- EXERCISE INSTRUCTIONS -
How many lines in the entries below contain the word "from"? Answer with the number and nothing else.

- DATASET EXTRACT -
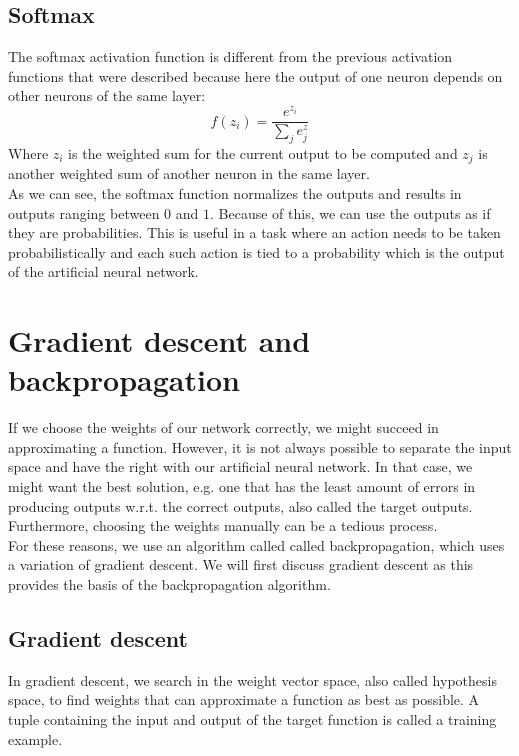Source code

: \subsection{Softmax} %
\label{sub:softmax}
The softmax activation function is different from the previous activation functions that were described because here the output of one neuron depends on other neurons of the same layer:
\begin{equation}
    f(z_i) = \frac{e^{z_i}}{\sum_j e{^z_j}}
\end{equation}
Where $z_i$ is the weighted sum for the current output to be computed and $z_j$ is another weighted sum of another neuron in the same layer.\\
 As we can see, the softmax function normalizes the outputs and results in outputs ranging between $0$ and $1$. Because of this, we can use the outputs as if they are probabilities. This is useful in a task where an action needs to be taken probabilistically and each such action is tied to a probability which is the output of the artificial neural network.

\section{Gradient descent and backpropagation} %
\label{sec:gradient_descent_and_backpropagation}
If we choose the weights of our network correctly, we might succeed in approximating a function.
However, it is not always possible to separate the input space and have the right with our artificial neural network.
In that case, we might want the best solution, e.g. one that has the least amount of errors in producing outputs w.r.t. the correct outputs, also called the target outputs. Furthermore, choosing the weights manually can be a tedious process.\\
For these reasons, we use an algorithm called called backpropagation, which uses a variation of gradient descent. We will first discuss gradient descent as this provides the basis of the backpropagation algorithm.

\subsection{Gradient descent} %
\label{ssub:gradient_descent}
In gradient descent, we search in the weight vector space, also called hypothesis space, to find weights that can approximate a function as best as possible. A tuple containing the input and output of the target function is called a training example.

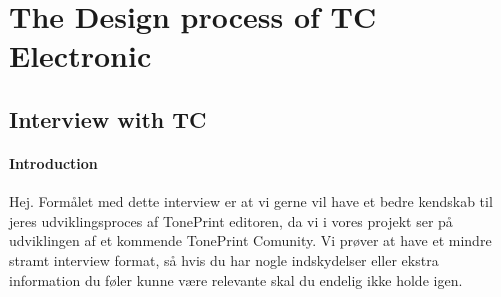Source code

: \chapter{The Design process of TC Electronic}
\label{Interview}



\section{Interview with TC}
\label{InterviewInputs}

\subsubsection{Introduction}
Hej. Formålet med dette interview er at vi gerne vil have et bedre kendskab til jeres udviklingsproces af TonePrint editoren, da vi i vores projekt ser på udviklingen af et kommende TonePrint Comunity. Vi prøver at have et mindre stramt interview format, så hvis du har nogle indskydelser eller ekstra information du føler kunne være relevante skal du endelig ikke holde igen.\\


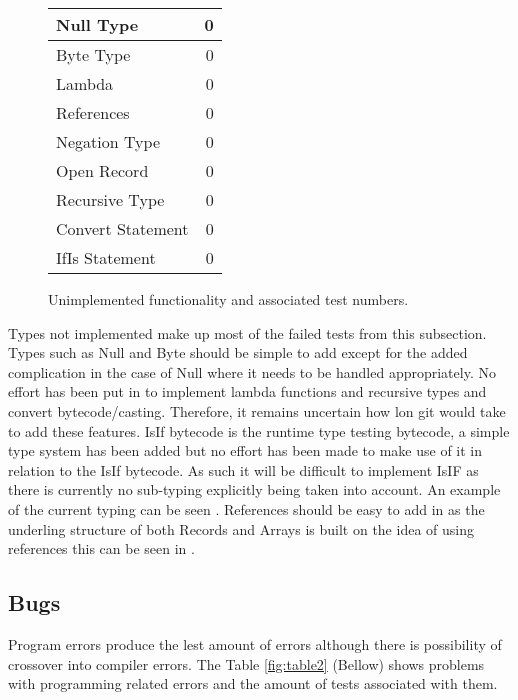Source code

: \begin{figure}[H]
  \centering
  \begin{tabular}{| l || r |}
  \hline
  Null Type & 0 \\ \hline
  Byte Type & 0 \\ \hline
  Lambda & 0 \\ \hline
  References & 0 \\ \hline
  Negation Type & 0 \\ \hline
  Open Record & 0 \\ \hline
  Recursive Type & 0 \\ \hline
  Convert Statement& 0 \\ \hline
  IfIs Statement & 0 \\ 
  \hline
  \end{tabular}
  \caption{Unimplemented functionality and associated test numbers.}
  \label{fig:table1}
\end{figure}

Types not implemented make up most of the failed tests from this subsection. Types such as Null and Byte should be simple to add except for the added complication in the case of Null where it needs to be handled appropriately. %
No effort has been put in to implement lambda functions and recursive types and convert bytecode/casting. Therefore, it remains uncertain how lon git would take to add these features. IsIf bytecode is the runtime type testing bytecode, a simple type system has been added but no effort has been made to make use of it in relation to the IsIf bytecode.  As such it will be difficult to implement IsIF as there is currently no sub-typing explicitly being taken into account. An example of the current typing can be seen %
. 
References should be easy to add in as the underling structure of both Records and Arrays is built on the idea of using references this can be seen in %
. %

\subsection{Bugs}


Program errors produce the lest amount of errors although there is possibility of crossover into compiler errors. The Table \ref{fig:table2} (Bellow) shows problems with programming related errors and the amount of tests associated with them.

- SOLUTION BELOW -
2